[Source texts of formatted documents]
------------------------
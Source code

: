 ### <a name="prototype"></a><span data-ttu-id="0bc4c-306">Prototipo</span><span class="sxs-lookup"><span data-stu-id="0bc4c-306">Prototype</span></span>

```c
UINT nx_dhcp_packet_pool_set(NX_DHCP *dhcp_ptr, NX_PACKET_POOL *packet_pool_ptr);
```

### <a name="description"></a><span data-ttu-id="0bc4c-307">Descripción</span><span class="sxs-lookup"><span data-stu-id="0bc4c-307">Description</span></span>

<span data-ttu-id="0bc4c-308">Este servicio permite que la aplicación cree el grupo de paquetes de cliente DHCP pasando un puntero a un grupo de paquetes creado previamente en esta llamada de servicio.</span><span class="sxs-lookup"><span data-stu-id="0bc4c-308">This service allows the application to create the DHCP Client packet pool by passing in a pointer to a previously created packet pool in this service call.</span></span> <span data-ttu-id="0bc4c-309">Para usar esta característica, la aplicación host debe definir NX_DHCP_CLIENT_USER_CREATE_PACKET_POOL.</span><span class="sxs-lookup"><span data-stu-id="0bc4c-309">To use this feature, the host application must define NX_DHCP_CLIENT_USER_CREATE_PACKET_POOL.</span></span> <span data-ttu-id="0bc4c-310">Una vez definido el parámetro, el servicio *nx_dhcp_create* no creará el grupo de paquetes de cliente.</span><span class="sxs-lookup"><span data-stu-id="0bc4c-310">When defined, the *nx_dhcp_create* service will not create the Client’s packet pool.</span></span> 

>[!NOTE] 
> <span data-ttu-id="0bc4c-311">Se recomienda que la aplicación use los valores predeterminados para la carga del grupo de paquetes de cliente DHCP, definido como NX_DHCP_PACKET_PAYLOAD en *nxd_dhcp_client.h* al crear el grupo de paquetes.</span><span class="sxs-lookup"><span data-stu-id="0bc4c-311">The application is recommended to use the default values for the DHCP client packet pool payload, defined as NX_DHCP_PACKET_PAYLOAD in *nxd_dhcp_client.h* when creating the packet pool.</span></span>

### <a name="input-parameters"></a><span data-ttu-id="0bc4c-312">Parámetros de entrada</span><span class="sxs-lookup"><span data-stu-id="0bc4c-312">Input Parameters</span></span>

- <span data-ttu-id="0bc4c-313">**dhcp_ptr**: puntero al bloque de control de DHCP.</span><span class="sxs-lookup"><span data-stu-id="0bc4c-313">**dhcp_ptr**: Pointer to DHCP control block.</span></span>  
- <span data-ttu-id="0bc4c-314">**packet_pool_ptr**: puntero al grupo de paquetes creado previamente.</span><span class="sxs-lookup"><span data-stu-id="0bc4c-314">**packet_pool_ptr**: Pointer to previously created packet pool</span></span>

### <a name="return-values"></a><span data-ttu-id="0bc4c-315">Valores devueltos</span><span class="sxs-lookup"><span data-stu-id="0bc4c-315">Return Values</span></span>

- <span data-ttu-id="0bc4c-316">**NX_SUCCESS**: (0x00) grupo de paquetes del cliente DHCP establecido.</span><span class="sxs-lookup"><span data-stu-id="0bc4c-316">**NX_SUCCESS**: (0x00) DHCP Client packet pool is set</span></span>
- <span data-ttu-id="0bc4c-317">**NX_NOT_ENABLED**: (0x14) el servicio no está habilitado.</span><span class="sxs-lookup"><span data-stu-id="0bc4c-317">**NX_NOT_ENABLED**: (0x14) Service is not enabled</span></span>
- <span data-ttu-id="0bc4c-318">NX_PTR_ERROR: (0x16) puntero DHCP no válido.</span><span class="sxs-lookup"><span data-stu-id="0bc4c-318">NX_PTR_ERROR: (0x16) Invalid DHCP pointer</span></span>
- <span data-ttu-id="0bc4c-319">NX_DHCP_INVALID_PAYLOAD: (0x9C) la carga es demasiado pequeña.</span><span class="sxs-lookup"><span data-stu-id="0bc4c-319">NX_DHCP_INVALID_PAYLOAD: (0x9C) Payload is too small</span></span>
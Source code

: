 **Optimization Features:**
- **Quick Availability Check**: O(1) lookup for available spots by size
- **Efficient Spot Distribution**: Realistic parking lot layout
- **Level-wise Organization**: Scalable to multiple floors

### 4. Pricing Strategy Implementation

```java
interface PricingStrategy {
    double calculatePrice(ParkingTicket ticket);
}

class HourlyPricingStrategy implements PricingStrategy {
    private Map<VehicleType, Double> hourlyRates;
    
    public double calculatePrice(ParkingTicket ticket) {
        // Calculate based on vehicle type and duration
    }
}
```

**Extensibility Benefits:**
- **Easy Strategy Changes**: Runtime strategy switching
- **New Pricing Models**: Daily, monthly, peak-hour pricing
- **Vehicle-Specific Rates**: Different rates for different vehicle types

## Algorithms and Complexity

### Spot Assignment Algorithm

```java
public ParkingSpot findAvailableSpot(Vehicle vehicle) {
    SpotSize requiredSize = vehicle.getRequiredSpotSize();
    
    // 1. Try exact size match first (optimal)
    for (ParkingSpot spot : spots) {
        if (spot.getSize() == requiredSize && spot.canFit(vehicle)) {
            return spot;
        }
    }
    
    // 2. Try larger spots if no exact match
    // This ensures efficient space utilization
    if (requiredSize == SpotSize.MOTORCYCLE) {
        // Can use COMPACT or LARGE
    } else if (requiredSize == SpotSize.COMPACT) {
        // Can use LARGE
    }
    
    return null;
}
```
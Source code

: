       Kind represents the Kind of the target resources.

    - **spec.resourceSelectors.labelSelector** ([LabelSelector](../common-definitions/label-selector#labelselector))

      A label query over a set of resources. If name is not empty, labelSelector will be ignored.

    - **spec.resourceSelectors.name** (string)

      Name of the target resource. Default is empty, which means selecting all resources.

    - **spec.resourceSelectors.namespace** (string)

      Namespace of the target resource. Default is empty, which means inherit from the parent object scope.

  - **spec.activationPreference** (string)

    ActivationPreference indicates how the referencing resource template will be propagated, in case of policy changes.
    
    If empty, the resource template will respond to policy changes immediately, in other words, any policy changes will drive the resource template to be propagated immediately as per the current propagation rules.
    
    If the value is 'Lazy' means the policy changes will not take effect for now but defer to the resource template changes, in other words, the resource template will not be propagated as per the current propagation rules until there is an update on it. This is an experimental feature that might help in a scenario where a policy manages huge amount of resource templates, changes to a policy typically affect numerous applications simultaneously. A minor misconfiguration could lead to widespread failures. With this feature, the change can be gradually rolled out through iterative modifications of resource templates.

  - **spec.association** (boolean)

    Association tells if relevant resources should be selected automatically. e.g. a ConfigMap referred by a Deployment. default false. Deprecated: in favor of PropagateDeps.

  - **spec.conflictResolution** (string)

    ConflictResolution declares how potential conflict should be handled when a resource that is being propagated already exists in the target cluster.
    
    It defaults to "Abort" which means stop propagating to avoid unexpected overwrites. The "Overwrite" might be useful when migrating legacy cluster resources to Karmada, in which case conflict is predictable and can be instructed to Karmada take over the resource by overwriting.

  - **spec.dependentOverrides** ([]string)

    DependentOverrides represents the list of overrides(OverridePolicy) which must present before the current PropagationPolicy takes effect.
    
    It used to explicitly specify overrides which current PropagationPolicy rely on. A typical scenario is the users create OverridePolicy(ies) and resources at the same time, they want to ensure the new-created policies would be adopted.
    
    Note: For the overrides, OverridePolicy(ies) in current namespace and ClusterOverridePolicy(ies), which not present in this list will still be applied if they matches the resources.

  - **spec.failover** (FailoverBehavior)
------------------------
For the entries above, transcribe precisely the lines from the one with "DependentOverrides represents the" through the end, including both.

(EXERCISE SOLUTION)
    DependentOverrides represents the list of overrides(OverridePolicy) which must present before the current PropagationPolicy takes effect.
    
    It used to explicitly specify overrides which current PropagationPolicy rely on. A typical scenario is the users create OverridePolicy(ies) and resources at the same time, they want to ensure the new-created policies would be adopted.
    
    Note: For the overrides, OverridePolicy(ies) in current namespace and ClusterOverridePolicy(ies), which not present in this list will still be applied if they matches the resources.

  - **spec.failover** (FailoverBehavior)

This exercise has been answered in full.